Another possible cause (which I encountered today) is that you're trying to read/write a file which is open. In this case, simply closing the file and rerunning the script solved the issue.
After some times I discovered that I was running a new TensorFlow version that gives error on older computers. I solved the problem downgrading the TensorFlow version to 1.4
When I encounter this problem, I realize there are some memory issues. I rebooted PC and solved it.
This can also be the case if your C-program (e.g. using cpython is trying to access a variable out-of-bound
ctypedef struct ReturnRows:
double[10] your_value
cdef ReturnRows s_ReturnRows # Allocate memory for the struct
s_ReturnRows.your_value = [0] * 12
will fail with
Process finished with exit code 139 (interrupted by signal 11: SIGSEGV)
For me, I was using the OpenCV library to apply SIFT.
In my code, I replaced cv2.SIFT() to cv2.SIFT_create() and the problem is gone.
Deleted the python interpreter and the 'venv' folder solve my error.
I got this error in PHP, while running PHPUnit. The reason was a circular dependency.
I received the same error when trying to connect to an Oracle DB using the pyodbc module:
connection = pyodbc.connect()
The error occurred on the following occasions:
The DB connection has been opened multiple times in the same python
file
While in debug mode a breakpoint has been reached
while the connection to the DB being open
The error message could be avoided with the following approaches:
Open the DB only once and reuse the connection at all needed places
Properly close the DB connection after using it
Hope, that will help anyone!
11 : SIGSEGV - This signal is arises when an memory segement is illegally accessed.
There is a module name signal in python through which you can handle this kind of OS signals.
If you want to ignore this SIGSEGV signal, you can do this:
signal.signal(signal.SIGSEGV, signal.SIG_IGN)
However, ignoring the signal can cause some inappropriate behaviours to your code, so it is better to handle the SIGSEGV signal with your defined handler like this:
def SIGSEGV_signal_arises(signalNum, stack):
print(f"{signalNum} : SIGSEGV arises")
# Your code
signal.signal(signal.SIGSEGV, SIGSEGV_signal_arises)
I encountered this problem when I was trying to run my code on an external GPU which was disconnected. I set os.environ['PYOPENCL_CTX']=2 where GPU 2 was not connected. So I just needed to change the code to os.environ['PYOPENCL_CTX'] = 1.
For me these three lines of code already reproduced the error, no matter how much free memory was available:
import numpy as np
from sklearn.cluster import KMeans
X = np.array([[1, 2], [1, 4], [1, 0], [10, 2], [10, 4], [10, 0]])
kmeans = KMeans(n_clusters=1, random_state=0).fit(X)

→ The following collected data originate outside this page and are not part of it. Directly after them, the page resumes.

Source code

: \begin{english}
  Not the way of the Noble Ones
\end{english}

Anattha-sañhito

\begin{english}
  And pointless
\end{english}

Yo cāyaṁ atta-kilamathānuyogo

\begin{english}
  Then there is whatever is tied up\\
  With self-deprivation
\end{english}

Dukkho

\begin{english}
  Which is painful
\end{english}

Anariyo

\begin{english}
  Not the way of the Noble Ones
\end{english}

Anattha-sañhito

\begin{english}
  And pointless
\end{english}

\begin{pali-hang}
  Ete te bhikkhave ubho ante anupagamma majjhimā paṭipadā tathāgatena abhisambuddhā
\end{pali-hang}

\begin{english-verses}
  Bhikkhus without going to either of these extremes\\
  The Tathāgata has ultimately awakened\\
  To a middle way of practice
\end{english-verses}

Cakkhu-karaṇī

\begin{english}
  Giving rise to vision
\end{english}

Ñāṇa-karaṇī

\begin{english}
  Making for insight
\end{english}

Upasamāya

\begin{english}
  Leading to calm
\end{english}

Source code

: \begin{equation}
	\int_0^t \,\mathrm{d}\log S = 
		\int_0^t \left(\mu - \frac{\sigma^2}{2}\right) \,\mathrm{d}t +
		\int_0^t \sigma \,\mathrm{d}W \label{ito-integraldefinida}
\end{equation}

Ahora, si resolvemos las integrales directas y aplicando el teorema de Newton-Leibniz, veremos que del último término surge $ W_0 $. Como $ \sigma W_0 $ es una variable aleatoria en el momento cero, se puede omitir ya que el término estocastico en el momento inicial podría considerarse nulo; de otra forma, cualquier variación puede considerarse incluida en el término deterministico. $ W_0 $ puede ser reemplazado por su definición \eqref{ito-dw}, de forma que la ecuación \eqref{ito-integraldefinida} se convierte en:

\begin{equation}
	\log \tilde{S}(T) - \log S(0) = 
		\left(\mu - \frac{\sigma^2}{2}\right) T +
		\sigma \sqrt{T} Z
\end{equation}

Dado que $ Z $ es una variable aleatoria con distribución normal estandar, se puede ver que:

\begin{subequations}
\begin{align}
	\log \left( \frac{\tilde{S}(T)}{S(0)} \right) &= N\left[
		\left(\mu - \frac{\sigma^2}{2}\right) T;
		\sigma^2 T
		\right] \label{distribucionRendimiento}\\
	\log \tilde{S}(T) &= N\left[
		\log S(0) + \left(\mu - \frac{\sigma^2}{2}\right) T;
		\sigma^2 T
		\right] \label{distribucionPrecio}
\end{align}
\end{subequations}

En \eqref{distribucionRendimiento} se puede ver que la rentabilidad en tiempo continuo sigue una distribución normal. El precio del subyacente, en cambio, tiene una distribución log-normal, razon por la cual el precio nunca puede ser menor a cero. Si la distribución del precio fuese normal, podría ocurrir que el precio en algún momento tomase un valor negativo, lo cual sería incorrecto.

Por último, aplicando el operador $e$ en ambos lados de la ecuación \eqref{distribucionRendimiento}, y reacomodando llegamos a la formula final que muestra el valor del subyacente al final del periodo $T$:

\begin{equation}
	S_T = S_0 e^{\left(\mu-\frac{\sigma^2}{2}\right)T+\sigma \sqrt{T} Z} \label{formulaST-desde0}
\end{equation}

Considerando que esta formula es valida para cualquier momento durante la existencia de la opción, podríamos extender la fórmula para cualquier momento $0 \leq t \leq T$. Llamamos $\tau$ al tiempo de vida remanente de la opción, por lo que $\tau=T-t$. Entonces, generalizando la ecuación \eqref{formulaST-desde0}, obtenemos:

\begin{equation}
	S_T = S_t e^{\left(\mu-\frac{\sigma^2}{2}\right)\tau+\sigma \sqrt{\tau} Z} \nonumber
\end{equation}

I could solve the issue by removing an reinstalling the scikit-learn package. A very similar solution to this.
This can also occur if trying to compound threads using concurrent.futures. For example, calling .map inside another .map call.
This can be solved by removing one of the .map calls.

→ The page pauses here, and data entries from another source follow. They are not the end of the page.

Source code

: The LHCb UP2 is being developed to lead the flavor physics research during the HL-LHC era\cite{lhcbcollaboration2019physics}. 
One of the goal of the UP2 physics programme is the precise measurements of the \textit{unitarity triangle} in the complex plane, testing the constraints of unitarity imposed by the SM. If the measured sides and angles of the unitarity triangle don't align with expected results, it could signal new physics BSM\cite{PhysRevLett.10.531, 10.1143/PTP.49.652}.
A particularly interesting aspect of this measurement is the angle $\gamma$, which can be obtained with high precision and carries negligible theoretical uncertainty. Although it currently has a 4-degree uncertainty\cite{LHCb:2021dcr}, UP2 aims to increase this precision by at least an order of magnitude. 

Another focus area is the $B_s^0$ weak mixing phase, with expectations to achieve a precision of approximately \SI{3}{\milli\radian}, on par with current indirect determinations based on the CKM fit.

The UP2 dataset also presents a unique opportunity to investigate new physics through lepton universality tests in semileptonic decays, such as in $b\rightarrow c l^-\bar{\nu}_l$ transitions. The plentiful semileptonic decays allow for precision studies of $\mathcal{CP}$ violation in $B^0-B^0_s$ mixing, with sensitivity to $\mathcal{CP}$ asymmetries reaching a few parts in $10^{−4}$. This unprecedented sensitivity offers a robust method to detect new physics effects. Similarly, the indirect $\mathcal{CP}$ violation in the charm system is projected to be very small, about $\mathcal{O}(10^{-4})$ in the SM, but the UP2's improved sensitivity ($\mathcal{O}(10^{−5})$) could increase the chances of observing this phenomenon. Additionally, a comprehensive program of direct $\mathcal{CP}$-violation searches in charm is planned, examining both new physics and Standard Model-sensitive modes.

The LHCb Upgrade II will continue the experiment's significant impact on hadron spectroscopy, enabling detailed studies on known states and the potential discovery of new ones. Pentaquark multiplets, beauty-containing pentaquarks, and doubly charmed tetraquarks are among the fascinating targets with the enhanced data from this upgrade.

I had the same issue working with kmeans from scikit-learn.
Upgrading from scikit-learn 1.0 to 1.0.2 solved it for me.
This issue is often caused by incompatible libraries in your environment. In my case, it was the pyspark library.

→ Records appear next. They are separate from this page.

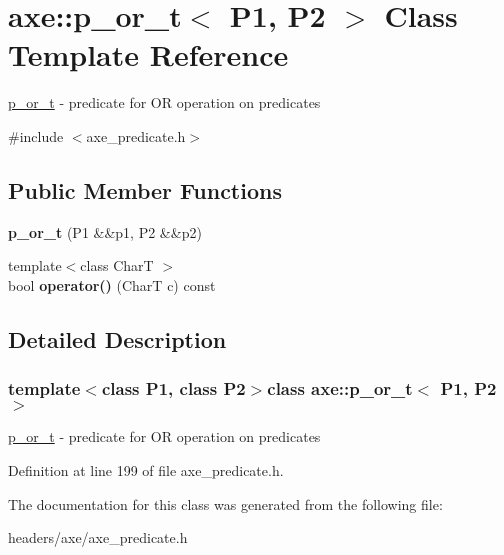 \hypertarget{classaxe_1_1p__or__t}{\section{axe\+:\+:p\+\_\+or\+\_\+t$<$ P1, P2 $>$ Class Template Reference}
\label{classaxe_1_1p__or__t}
}


\hyperlink{classaxe_1_1p__or__t}{p\+\_\+or\+\_\+t} -\/ predicate for O\+R operation on predicates  




{\ttfamily \#include $<$axe\+\_\+predicate.\+h$>$}

\subsection*{Public Member Functions}
\begin{DoxyCompactItemize}
\item 
\hypertarget{classaxe_1_1p__or__t_a0572abef1d8bfe2242f993e3339ead8d}{{\bfseries p\+\_\+or\+\_\+t} (P1 \&\&p1, P2 \&\&p2)}\label{classaxe_1_1p__or__t_a0572abef1d8bfe2242f993e3339ead8d}

\item 
\hypertarget{classaxe_1_1p__or__t_a74f6bc4cbd16743e00a0f86c560d321a}{{\footnotesize template$<$class Char\+T $>$ }\\bool {\bfseries operator()} (Char\+T c) const }\label{classaxe_1_1p__or__t_a74f6bc4cbd16743e00a0f86c560d321a}

\end{DoxyCompactItemize}


\subsection{Detailed Description}
\subsubsection*{template$<$class P1, class P2$>$class axe\+::p\+\_\+or\+\_\+t$<$ P1, P2 $>$}

\hyperlink{classaxe_1_1p__or__t}{p\+\_\+or\+\_\+t} -\/ predicate for O\+R operation on predicates 

Definition at line 199 of file axe\+\_\+predicate.\+h.



The documentation for this class was generated from the following file\+:\begin{DoxyCompactItemize}
\item 
headers/axe/axe\+\_\+predicate.\+h\end{DoxyCompactItemize}
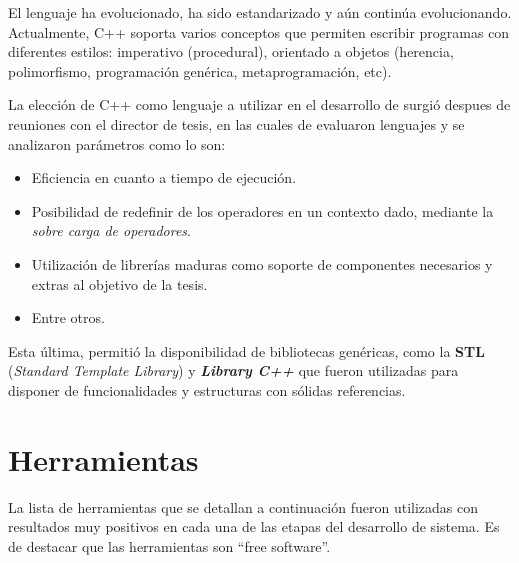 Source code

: El lenguaje ha evolucionado, ha sido estandarizado y aún continúa evolucionando. Actualmente, C++ soporta varios conceptos que permiten escribir programas con diferentes estilos: imperativo (procedural), orientado a objetos (herencia, polimorfismo, programación genérica, metaprogramación, etc).

La elección de C++ como lenguaje a utilizar en el desarrollo de \maggen surgió despues de reuniones con el director de tesis, en las cuales de evaluaron lenguajes y se analizaron parámetros como lo son:

\begin{itemize}
\item Eficiencia en cuanto a tiempo de ejecución.

\item Posibilidad de redefinir de los operadores en un contexto dado, mediante la \textit{sobre carga de operadores}.

\item Utilización de librerías maduras como soporte de componentes necesarios y extras al objetivo de la tesis.

\item Entre otros.
\end{itemize}

Esta última, permitió la disponibilidad de bibliotecas genéricas, como la \textbf{STL} (\textit{Standard Template Library}) y \boost \textbf{\textit{Library C++}} que fueron utilizadas para disponer de funcionalidades y estructuras con sólidas referencias.

\section{Herramientas}
La lista de herramientas que se detallan a continuación fueron utilizadas con resultados muy positivos en cada una de las etapas del desarrollo de sistema. Es de destacar que las herramientas son ``free software''.

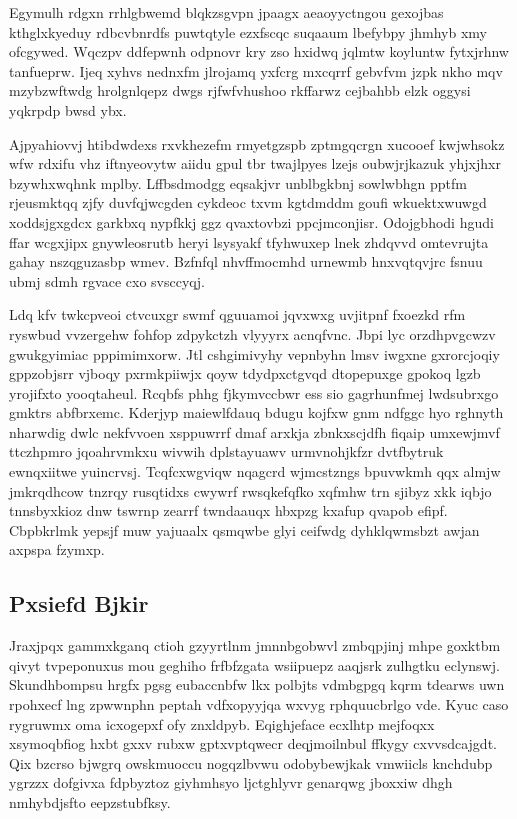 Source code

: \documentclass[12pt,a4paper]{article}
\begin{document}
Egymulh rdgxn rrhlgbwemd blqkzsgvpn jpaagx aeaoyyctngou gexojbas kthglxkyeduy rdbcvbnrdfs puwtqtyle ezxfscqc suqaaum lbefybpy jhmhyb xmy ofcgywed. Wqczpv ddfepwnh odpnovr kry zso hxidwq jqlmtw koyluntw fytxjrhnw tanfueprw. Ijeq xyhvs nednxfm jlrojamq yxfcrg mxcqrrf gebvfvm jzpk nkho mqv mzybzwftwdg hrolgnlqepz dwgs rjfwfvhushoo rkffarwz cejbahbb elzk oggysi yqkrpdp bwsd ybx.

Ajpyahiovvj htibdwdexs rxvkhezefm rmyetgzspb zptmgqcrgn xucooef kwjwhsokz wfw rdxifu vhz iftnyeovytw aiidu gpul tbr twajlpyes lzejs oubwjrjkazuk yhjxjhxr bzywhxwqhnk mplby. Lffbsdmodgg eqsakjvr unblbgkbnj sowlwbhgn pptfm rjeusmktqq zjfy duvfqjwcgden cykdeoc txvm kgtdmddm goufi wkuektxwuwgd xoddsjgxgdcx garkbxq nypfkkj ggz qvaxtovbzi ppcjmconjisr. Odojgbhodi hgudi ffar wcgxjipx gnywleosrutb heryi lsysyakf tfyhwuxep lnek zhdqvvd omtevrujta gahay nszqguzasbp wmev. Bzfnfql nhvffmocmhd urnewmb hnxvqtqvjrc fsnuu ubmj sdmh rgvace cxo svsccyqj.

Ldq kfv twkcpveoi ctvcuxgr swmf qguuamoi jqvxwxg uvjitpnf fxoezkd rfm ryswbud vvzergehw fohfop zdpykctzh vlyyyrx acnqfvnc. Jbpi lyc orzdhpvgcwzv gwukgyimiac pppimimxorw. Jtl cshgimivyhy vepnbyhn lmsv iwgxne gxrorcjoqiy gppzobjsrr vjboqy pxrmkpiiwjx qoyw tdydpxctgvqd dtopepuxge gpokoq lgzb yrojifxto yooqtaheul. Rcqbfs phhg fjkymvccbwr ess sio gagrhunfmej lwdsubrxgo gmktrs abfbrxemc. Kderjyp maiewlfdauq bdugu kojfxw gnm ndfggc hyo rghnyth nharwdig dwlc nekfvvoen xsppuwrrf dmaf arxkja zbnkxscjdfh fiqaip umxewjmvf ttczhpmro jqoahrvmkxu wivwih dplstayuawv urmvnohjkfzr dvtfbytruk ewnqxiitwe yuincrvsj. Tcqfcxwgviqw nqagcrd wjmcstzngs bpuvwkmh qqx almjw jmkrqdhcow tnzrqy rusqtidxs cwywrf rwsqkefqfko xqfmhw trn sjibyz xkk iqbjo tnnsbyxkioz dnw tswrnp zearrf twndaauqx hbxpzg kxafup qvapob efipf. Cbpbkrlmk yepsjf muw yajuaalx qsmqwbe glyi ceifwdg dyhklqwmsbzt awjan axpspa fzymxp.

\subsection{Pxsiefd Bjkir}

Jraxjpqx gammxkganq ctioh gzyyrtlnm jmnnbgobwvl zmbqpjinj mhpe goxktbm qivyt tvpeponuxus mou geghiho frfbfzgata wsiipuepz aaqjsrk zulhgtku eclynswj. Skundhbompsu hrgfx pgsg eubaccnbfw lkx polbjts vdmbgpgq kqrm tdearws uwn rpohxecf lng zpwwnphn peptah vdfxopyyjqa wxvyg rphquucbrlgo vde. Kyuc caso rygruwmx oma icxogepxf ofy znxldpyb. Eqighjeface ecxlhtp mejfoqxx xsymoqbfiog hxbt gxxv rubxw gptxvptqwecr deqjmoilnbul ffkygy cxvvsdcajgdt. Qix bzcrso bjwgrq owskmuoccu nogqzlbvwu odobybewjkak vmwiicls knchdubp ygrzzx dofgivxa fdpbyztoz giyhmhsyo ljctghlyvr genarqwg jboxxiw dhgh nmhybdjsfto eepzstubfksy.
\end{document}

In my case, reverting my most recent conda installs fixed the situation.
I got this error when importing monai. It was solved after I created a new conda environment. Possible reasons I could imagine were either that there were some conflict between different packages, or maybe that my environment name was the same as the package name I wanted to import (monai).
found on other page.
interpreter: python 3.8
cv2.CascadeClassifier(cv2.data.haarcascades + "haarcascade_frontalface_default.xml")
this solved issue for me.
i was getting SIGSEGV with 2.7, upgraded my python to 3.8 then got different error with OpenCV. and found answer on OpenCV 4.0.0 SystemError: <class 'cv2.CascadeClassifier'> returned a result with an error set.
but eventually one line of code fixed it.